At my turn around point I stop to stretch a bit, to admire the other Friday evening runners, to take notice of what a dog friendly city Baltimore is. After a few moments I hop back into my pace, quickening it bit, getting into my grove, setting a bit of a faster speed for my journey back along the Promenade.

At this point, I find myself on a wooden surface jutting out straight toward the water, a perfect view of the setting sun, Vampire Weekend loud and optimistic in my headphones—I have the biggest, cheessiest grin on my face. I can only imagine what other runners think of my smile, but I don’t care. I feel good. I feel comfortable. I feel like Baltimore is a city I love to run in. The wooden planks under my feet are my favorite surface to run on, they make a happy noise under foot and spring me forward to continue on to complete my route that is wrapping around past Power Plant’s Barnes & Noble, by the Aquarium and to my goal—Russel Schipper. I can see the red neon lights; my pace gets more excited as it creeps closer.

Now it’s dark, lights reflect and double on the glass smooth water. No boats are sailing out to sea tonight. The mile back to my apartment from the end of the harbor was tough. An hour and half run after an hour morning work out was hard—but inspired. The city inspired me and kept my feet moving. It put a smile on my face that was the genuine smile of…dare I say? A runner’s high.

 

 

 

*Photos by Andrew Durand

A quick tour of a small part of Baltimore: (parte uno)

 

In the last 6 months I have relocated my life to Baltimore, MD. When I’m not on the road traveling for work I call a small apartment between Mr. Vernon and the Inner Harbor my home. It’s truly the ideal location for a runner living in the city. I have the ability to walk out my front door for a run, or take a quick drive and be in the woods. Imagine when you step out your front door or stoop (I really wish I had a stoop) and to the left is a never ending hill, the crest can’t be seen; and to the right is a slow descend that in half of a mile it hits a path that wraps around a beautiful harbor filled with sail boats, house boats and has a sky line of old factories that beg to be researched and read about.

 

To the right—toward the harbor, there is a lot to look at and distract the runner’s mind. The path curves sharply to the left or to the right. To the right the runner can continue past the science museum, stop and get a smoothie or a coffee at one of the many vendors set up for the hundreds of tourists that come through (ackkkk,) or keep going until it gets a bit more secluded.

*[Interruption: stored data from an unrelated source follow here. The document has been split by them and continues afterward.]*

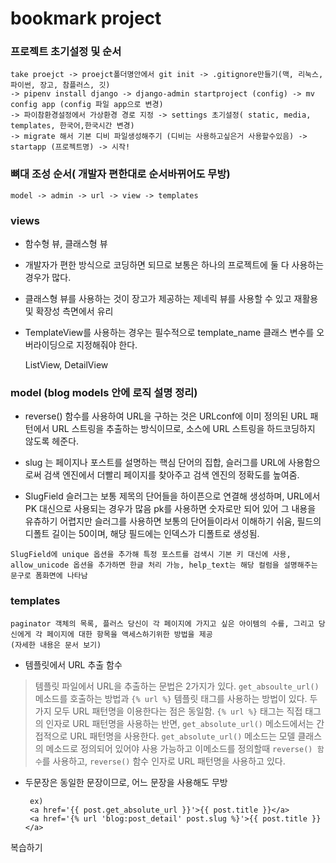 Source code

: # bookmark project

### 프로젝트 초기설정 및 순서

    take proejct -> proejct폴더명안에서 git init -> .gitignore만들기(맥, 리눅스, 파이썬, 장고, 참플러스, 깃)
    -> pipenv install django -> django-admin startproject (config) -> mv config app (config 파일 app으로 변경)
    -> 파이참환경설정에서 가상환경 경로 지정 -> settings 초기설정( static, media, templates, 한국어,한국시간 변경)
    -> migrate 해서 기본 디비 파일생성해주기 (디비는 사용하고싶은거 사용할수있음) -> startapp (프로젝트명) -> 시작!
    
### 뼈대 조성 순서( 개발자 편한대로 순서바뀌어도 무방)

    model -> admin -> url -> view -> templates 
    
 
### views
+ 함수형 뷰, 클래스형 뷰
+ 개발자가 편한 방식으로 코딩하면 되므로 보통은 하나의 프로젝트에 둘 다 사용하는 경우가 많다.
+ 클래스형 뷰를 사용하는 것이 장고가 제공하는 제네릭 뷰를 사용할 수 있고 재활용 및 확장성 측면에서 유리  
+ TemplateView를 사용하는 경우는 필수적으로 template_name 클래스 변수를 오버라이딩으로 지정해줘야 한다.
    
    ListView, DetailView
    
### model (blog models 안에 로직 설명 정리)
+ reverse() 함수를 사용하여 URL을 구하는 것은 URLconf에 이미 정의된 URL 패턴에서 URL 스트링을 추출하는 방식이므로, 
소스에 URL 스트링을 하드코딩하지 않도록 헤준다.

+ slug 는 페이지나 포스트를 설명하는 핵심 단어의 집합, 슬러그를 URL에 사용함으로써 검색 엔진에서 더빨리 페이지를 찾아주고 검색 엔진의 정확도를 높여줌.

+ SlugField 슬러그는 보통 제목의 단어들을 하이픈으로 연결해 생성하며, URL에서 PK 대신으로 사용되는 경우가 많음
pk를 사용하면 숫자로만 되어 있어 그 내용을 유츄하기 어렵지만 슬러그를 사용하면 보통의 단어들이라서 이해하기 쉬움, 필드의 디폴트 길이는 50이며, 해당 필드에는 인덱스가 디폴트로 생성됨.

`SlugField에 unique 옵션을 추가해 특정 포스트를 검색시 기본 키 대신에 사용, allow_unicode 옵션을 추가하면 한글 처리 가능, help_text는 해당 컬럼을 설명해주는 문구로 폼화면에 나타남`


### templates 

    paginator 객체의 목록, 플러스 당신이 각 페이지에 가지고 싶은 아이템의 수를, 그리고 당신에게 각 페이지에 대한 항목을 액세스하기위한 방법을 제공
    (자세한 내용은 문서 보기)

+ 템플릿에서 URL 추출 함수
> 템플릿 파일에서 URL을 추출하는 문법은 2가지가 있다. `get_absoulte_url()` 메소드를 호출하는 방법과 `{% url %}` 템플릿 태그를 사용하는 방법이 있다.
두가지 모두 URL 패턴명을 이용한다는 점은 동일함. `{% url %}` 태그는 직접 태그의 인자로 URL 패턴명을 사용하는 반면, `get_absolute_url()` 메소드에서는 간접적으로 URL 패턴명을 사용한다.
`get_absolute_url()` 메소드는 모델 클래스의 메소드로 정의되어 있어야 사용 가능하고 이메소드를 정의할때 `reverse() 함수`를 사용하고, `reverse()` 함수 인자로 URL 패턴명을 사용하고 있다.
+ 두문장은 동일한 문장이므로, 어느 문장을 사용해도 무방

       ex)
       <a href='{{ post.get_absolute_url }}'>{{ post.title }}</a>
       <a href='{% url 'blog:post_detail' post.slug %}'>{{ post.title }}</a> 

복습하기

She can run with the water to her left through condos where the wealthy enjoy a cup of coffee on their deck that over looks the lit up Domino Sugar sign, where they can keep an eye on their boat, some may be walking their Yorkipoo or a Snorkie in the early hours. This is my 4 mile turn around, sometimes, more recently, I keep going.

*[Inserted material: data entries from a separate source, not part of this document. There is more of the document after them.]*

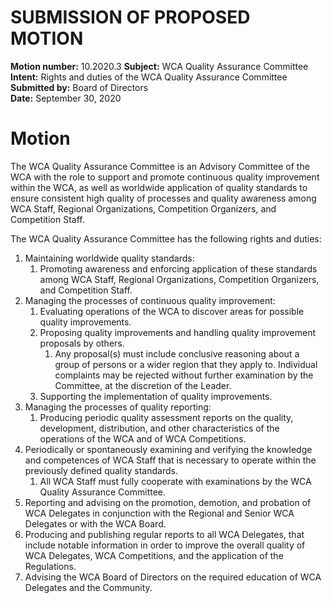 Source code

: # SUBMISSION OF PROPOSED MOTION

**Motion number:** 10.2020.3
**Subject:** WCA Quality Assurance Committee  
**Intent:** Rights and duties of the WCA Quality Assurance Committee  
**Submitted by:** Board of Directors  
**Date:** September 30, 2020

# Motion

The WCA Quality Assurance Committee is an Advisory Committee of the WCA with the role to support and promote continuous quality improvement within the WCA, as well as worldwide application of quality standards to ensure consistent high quality of processes and quality awareness among WCA Staff, Regional Organizations, Competition Organizers, and Competition Staff.

The WCA Quality Assurance Committee has the following rights and duties:

1. Maintaining worldwide quality standards:
   1. Promoting awareness and enforcing application of these standards among WCA Staff, Regional Organizations, Competition Organizers, and Competition Staff.
2. Managing the processes of continuous quality improvement:
   1. Evaluating operations of the WCA to discover areas for possible quality improvements.
   2. Proposing quality improvements and handling quality improvement proposals by others.
      1. Any proposal(s) must include conclusive reasoning about a group of persons or a wider region that they apply to. Individual complaints may be rejected without further examination by the Committee, at the discretion of the Leader.
   3. Supporting the implementation of quality improvements.
3. Managing the processes of quality reporting:
   1. Producing periodic quality assessment reports on the quality, development, distribution, and other characteristics of the operations of the WCA and of WCA Competitions.
4. Periodically or spontaneously examining and verifying the knowledge and competences of WCA Staff that is necessary to operate within the previously defined quality standards.
   1. All WCA Staff must fully cooperate with examinations by the WCA Quality Assurance Committee.
5. Reporting and advising on the promotion, demotion, and probation of WCA Delegates in conjunction with the Regional and Senior WCA Delegates or with the WCA Board.
6. Producing and publishing regular reports to all WCA Delegates, that include notable information in order to improve the overall quality of WCA Delegates, WCA Competitions, and the application of the Regulations.
7. Advising the WCA Board of Directors on the required education of WCA Delegates and the Community.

A night time view of the harbor

If I continue on this direction I find myself in windy streets of mangled brink sidewalks, random trees that grow in the middle of the sidewalk with roots protruding and trying to trip me. I find row homes with unique gates and fences, maybe roses growing or perhaps some other vine that takes over the iron leaves of the grate. There is a park that’s path circles me around and around to the top of a hill where I can see the harbor again, I can see more narrow streets and take a rest on a park bench if I need to. There are signs for Fort Mchenry with arrows that point me to the left or to the right, (I’ve tried multiple times to find Fort Mchenry, but the signs lead me to get lost-a common occurrence- and I end up distracted by something else, some other discovery along my way.)

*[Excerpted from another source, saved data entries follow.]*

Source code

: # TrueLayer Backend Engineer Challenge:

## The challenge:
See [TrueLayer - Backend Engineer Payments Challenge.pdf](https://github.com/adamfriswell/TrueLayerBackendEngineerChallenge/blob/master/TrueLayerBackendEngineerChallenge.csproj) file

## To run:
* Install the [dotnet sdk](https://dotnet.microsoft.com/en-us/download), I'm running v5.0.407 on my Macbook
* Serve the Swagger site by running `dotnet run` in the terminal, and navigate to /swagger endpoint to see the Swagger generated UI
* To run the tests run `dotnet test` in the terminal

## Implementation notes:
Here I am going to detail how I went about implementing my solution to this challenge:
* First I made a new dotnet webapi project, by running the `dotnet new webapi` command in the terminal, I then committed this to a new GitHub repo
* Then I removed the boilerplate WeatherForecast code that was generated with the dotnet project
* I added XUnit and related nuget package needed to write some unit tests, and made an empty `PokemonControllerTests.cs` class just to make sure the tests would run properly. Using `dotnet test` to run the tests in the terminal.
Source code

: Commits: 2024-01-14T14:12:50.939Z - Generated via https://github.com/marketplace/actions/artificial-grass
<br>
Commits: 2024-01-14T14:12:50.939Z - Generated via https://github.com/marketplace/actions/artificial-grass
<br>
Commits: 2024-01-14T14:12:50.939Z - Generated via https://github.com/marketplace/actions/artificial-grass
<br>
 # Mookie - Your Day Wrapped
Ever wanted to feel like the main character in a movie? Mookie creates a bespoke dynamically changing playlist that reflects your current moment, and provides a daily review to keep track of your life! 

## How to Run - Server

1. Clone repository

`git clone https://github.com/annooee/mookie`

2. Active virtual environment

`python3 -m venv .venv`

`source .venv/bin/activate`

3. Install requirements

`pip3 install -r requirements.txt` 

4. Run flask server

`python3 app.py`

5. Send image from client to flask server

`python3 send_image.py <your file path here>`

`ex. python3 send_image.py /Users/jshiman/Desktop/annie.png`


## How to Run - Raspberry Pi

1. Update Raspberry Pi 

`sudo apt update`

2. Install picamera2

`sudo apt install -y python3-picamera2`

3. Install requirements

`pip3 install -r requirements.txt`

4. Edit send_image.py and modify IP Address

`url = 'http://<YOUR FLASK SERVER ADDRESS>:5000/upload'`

Eventually I find myself in Federal Hill—though too early for anyone but students and city employees to be up, this neighborhood is sleepy this time of day. If I were to come here on a Friday night, (trust me, you will not find me in Fed Hill on a Friday night) I would see lit up bars advertising this weeks Miller Light draft special!!!! Buy one get one shot of tequila!!!!!!!! Pizza by the slice and Frat boys with their collars popped and jeans cuffed fists ready to pump. But at 8 am the city is quiet and mine.

 

This is one of my many running routes I’ve created for myself in Baltimore City. One of many I’ll outline for you on here to get to know my city and many other cities that I visit in my travels.